_Problem to work on_. Give all the lines below again, exactly, with no pictures.

[Start of Attachment]

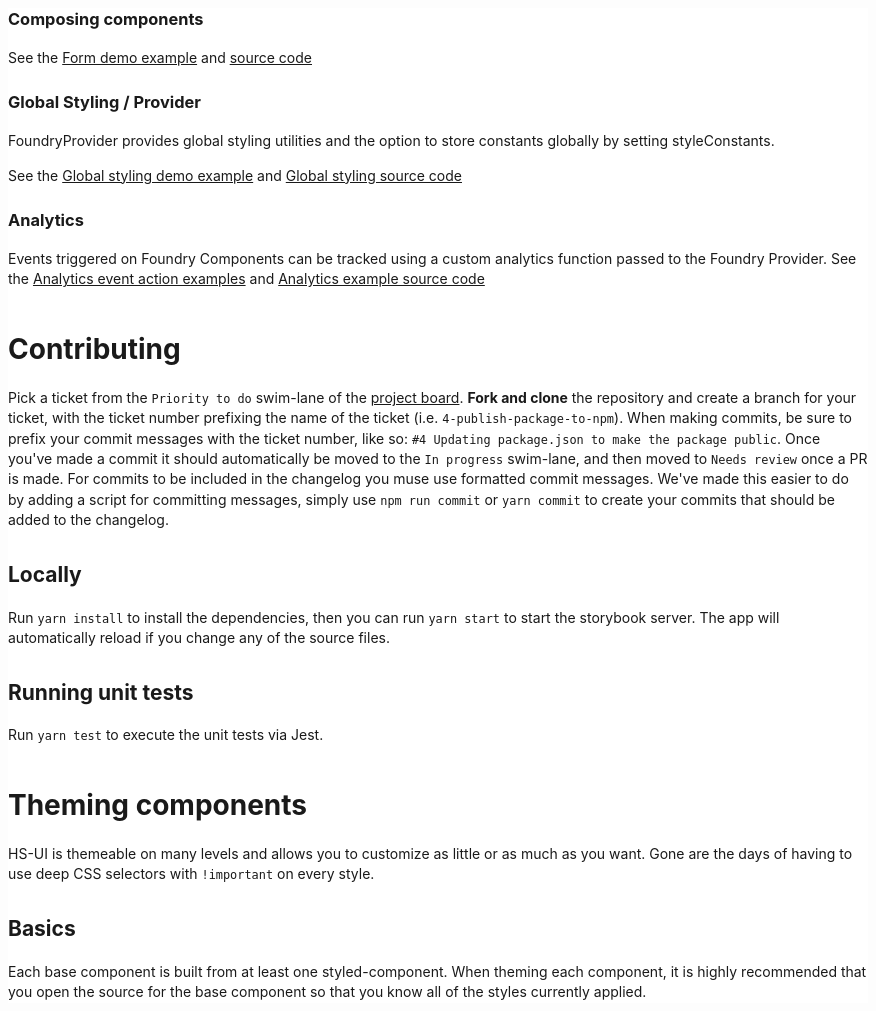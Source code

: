 ### Composing components

See the [Form demo example](https://headstorm.github.io/foundry-ui/?path=/story/form-example--controlled-form) and [source code](./src/components/Examples/Form.stories.tsx)

### Global Styling / Provider

FoundryProvider provides global styling utilities and the option to store constants globally by setting styleConstants.

See the [Global styling demo example](https://headstorm.github.io/foundry-ui/?path=/story/global-styles--example) and [Global styling source code](./src/components/Examples/GlobalStyles.stories.tsx)

### Analytics

Events triggered on Foundry Components can be tracked using a custom analytics function passed to the Foundry Provider. See the [Analytics event action examples](https://headstorm.github.io/foundry-ui/?path=/story/global-styles--example) and [Analytics example source code](./src/components/Examples/GlobalStyles.stories.tsx)

# Contributing

Pick a ticket from the `Priority to do` swim-lane of the [project board](https://github.com/Headstorm/foundry-ui/projects/1). **Fork and clone** the repository and create a branch for your ticket, with the ticket number prefixing the name of the ticket (i.e. `4-publish-package-to-npm`). When making commits, be sure to prefix your commit messages with the ticket number, like so: `#4 Updating package.json to make the package public`. Once you've made a commit it should automatically be moved to the `In progress` swim-lane, and then moved to `Needs review` once a PR is made. For commits to be included in the changelog you muse use formatted commit messages. We've made this easier to do by adding a script for committing messages, simply use `npm run commit` or `yarn commit` to create your commits that should be added to the changelog.

## Locally

Run `yarn install` to install the dependencies, then you can run `yarn start` to start the storybook server.
The app will automatically reload if you change any of the source files.

## Running unit tests

Run `yarn test` to execute the unit tests via Jest.

# Theming components

HS-UI is themeable on many levels and allows you to customize as little or as much as you want. Gone are the days of having to use deep CSS selectors with `!important` on every style.

## Basics

Each base component is built from at least one styled-component. When theming each component, it is highly recommended that you open the source for the base component so that you know all of the styles currently applied.
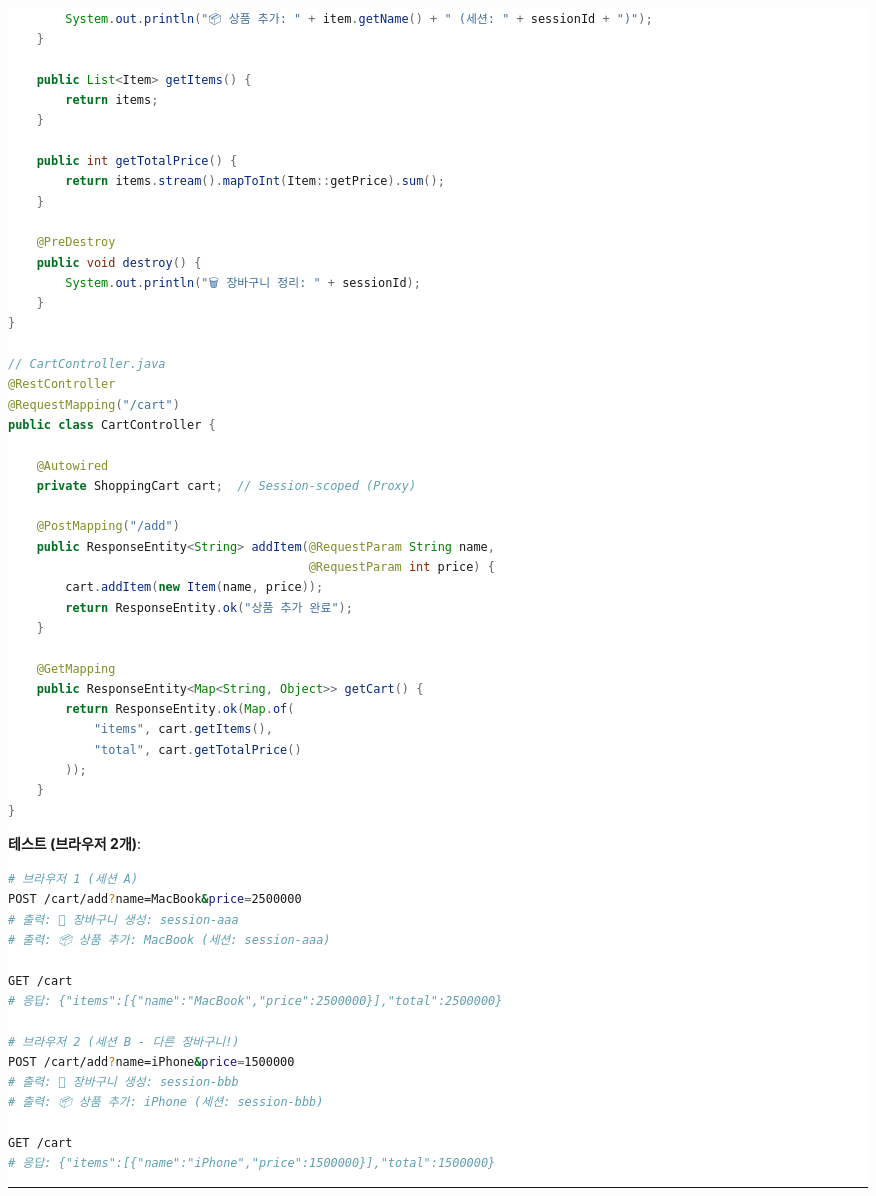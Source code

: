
 ```java
        System.out.println("📦 상품 추가: " + item.getName() + " (세션: " + sessionId + ")");
    }

    public List<Item> getItems() {
        return items;
    }

    public int getTotalPrice() {
        return items.stream().mapToInt(Item::getPrice).sum();
    }

    @PreDestroy
    public void destroy() {
        System.out.println("🗑️ 장바구니 정리: " + sessionId);
    }
}

// CartController.java
@RestController
@RequestMapping("/cart")
public class CartController {

    @Autowired
    private ShoppingCart cart;  // Session-scoped (Proxy)

    @PostMapping("/add")
    public ResponseEntity<String> addItem(@RequestParam String name,
                                          @RequestParam int price) {
        cart.addItem(new Item(name, price));
        return ResponseEntity.ok("상품 추가 완료");
    }

    @GetMapping
    public ResponseEntity<Map<String, Object>> getCart() {
        return ResponseEntity.ok(Map.of(
            "items", cart.getItems(),
            "total", cart.getTotalPrice()
        ));
    }
}
```

**테스트 (브라우저 2개)**:
```bash
# 브라우저 1 (세션 A)
POST /cart/add?name=MacBook&price=2500000
# 출력: 🛒 장바구니 생성: session-aaa
# 출력: 📦 상품 추가: MacBook (세션: session-aaa)

GET /cart
# 응답: {"items":[{"name":"MacBook","price":2500000}],"total":2500000}

# 브라우저 2 (세션 B - 다른 장바구니!)
POST /cart/add?name=iPhone&price=1500000
# 출력: 🛒 장바구니 생성: session-bbb
# 출력: 📦 상품 추가: iPhone (세션: session-bbb)

GET /cart
# 응답: {"items":[{"name":"iPhone","price":1500000}],"total":1500000}
```

---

[End of Attachment]

_Solution for this problem_.
Source code

: ### Composing components

See the [Form demo example](https://headstorm.github.io/foundry-ui/?path=/story/form-example--controlled-form) and [source code](./src/components/Examples/Form.stories.tsx)

### Global Styling / Provider

FoundryProvider provides global styling utilities and the option to store constants globally by setting styleConstants.

See the [Global styling demo example](https://headstorm.github.io/foundry-ui/?path=/story/global-styles--example) and [Global styling source code](./src/components/Examples/GlobalStyles.stories.tsx)

### Analytics

Events triggered on Foundry Components can be tracked using a custom analytics function passed to the Foundry Provider. See the [Analytics event action examples](https://headstorm.github.io/foundry-ui/?path=/story/global-styles--example) and [Analytics example source code](./src/components/Examples/GlobalStyles.stories.tsx)

# Contributing

Pick a ticket from the `Priority to do` swim-lane of the [project board](https://github.com/Headstorm/foundry-ui/projects/1). **Fork and clone** the repository and create a branch for your ticket, with the ticket number prefixing the name of the ticket (i.e. `4-publish-package-to-npm`). When making commits, be sure to prefix your commit messages with the ticket number, like so: `#4 Updating package.json to make the package public`. Once you've made a commit it should automatically be moved to the `In progress` swim-lane, and then moved to `Needs review` once a PR is made. For commits to be included in the changelog you muse use formatted commit messages. We've made this easier to do by adding a script for committing messages, simply use `npm run commit` or `yarn commit` to create your commits that should be added to the changelog.

## Locally

Run `yarn install` to install the dependencies, then you can run `yarn start` to start the storybook server.
The app will automatically reload if you change any of the source files.

## Running unit tests

Run `yarn test` to execute the unit tests via Jest.

# Theming components

HS-UI is themeable on many levels and allows you to customize as little or as much as you want. Gone are the days of having to use deep CSS selectors with `!important` on every style.

## Basics

Each base component is built from at least one styled-component. When theming each component, it is highly recommended that you open the source for the base component so that you know all of the styles currently applied.
Source code

:
 ```java
        System.out.println("📦 상품 추가: " + item.getName() + " (세션: " + sessionId + ")");
    }

    public List<Item> getItems() {
        return items;
    }

    public int getTotalPrice() {
        return items.stream().mapToInt(Item::getPrice).sum();
    }

    @PreDestroy
    public void destroy() {
        System.out.println("🗑️ 장바구니 정리: " + sessionId);
    }
}

// CartController.java
@RestController
@RequestMapping("/cart")
public class CartController {

    @Autowired
    private ShoppingCart cart;  // Session-scoped (Proxy)

    @PostMapping("/add")
    public ResponseEntity<String> addItem(@RequestParam String name,
                                          @RequestParam int price) {
        cart.addItem(new Item(name, price));
        return ResponseEntity.ok("상품 추가 완료");
    }

    @GetMapping
    public ResponseEntity<Map<String, Object>> getCart() {
        return ResponseEntity.ok(Map.of(
            "items", cart.getItems(),
            "total", cart.getTotalPrice()
        ));
    }
}
```

**테스트 (브라우저 2개)**:
```bash
# 브라우저 1 (세션 A)
POST /cart/add?name=MacBook&price=2500000
# 출력: 🛒 장바구니 생성: session-aaa
# 출력: 📦 상품 추가: MacBook (세션: session-aaa)

GET /cart
# 응답: {"items":[{"name":"MacBook","price":2500000}],"total":2500000}

# 브라우저 2 (세션 B - 다른 장바구니!)
POST /cart/add?name=iPhone&price=1500000
# 출력: 🛒 장바구니 생성: session-bbb
# 출력: 📦 상품 추가: iPhone (세션: session-bbb)

GET /cart
# 응답: {"items":[{"name":"iPhone","price":1500000}],"total":1500000}
```

---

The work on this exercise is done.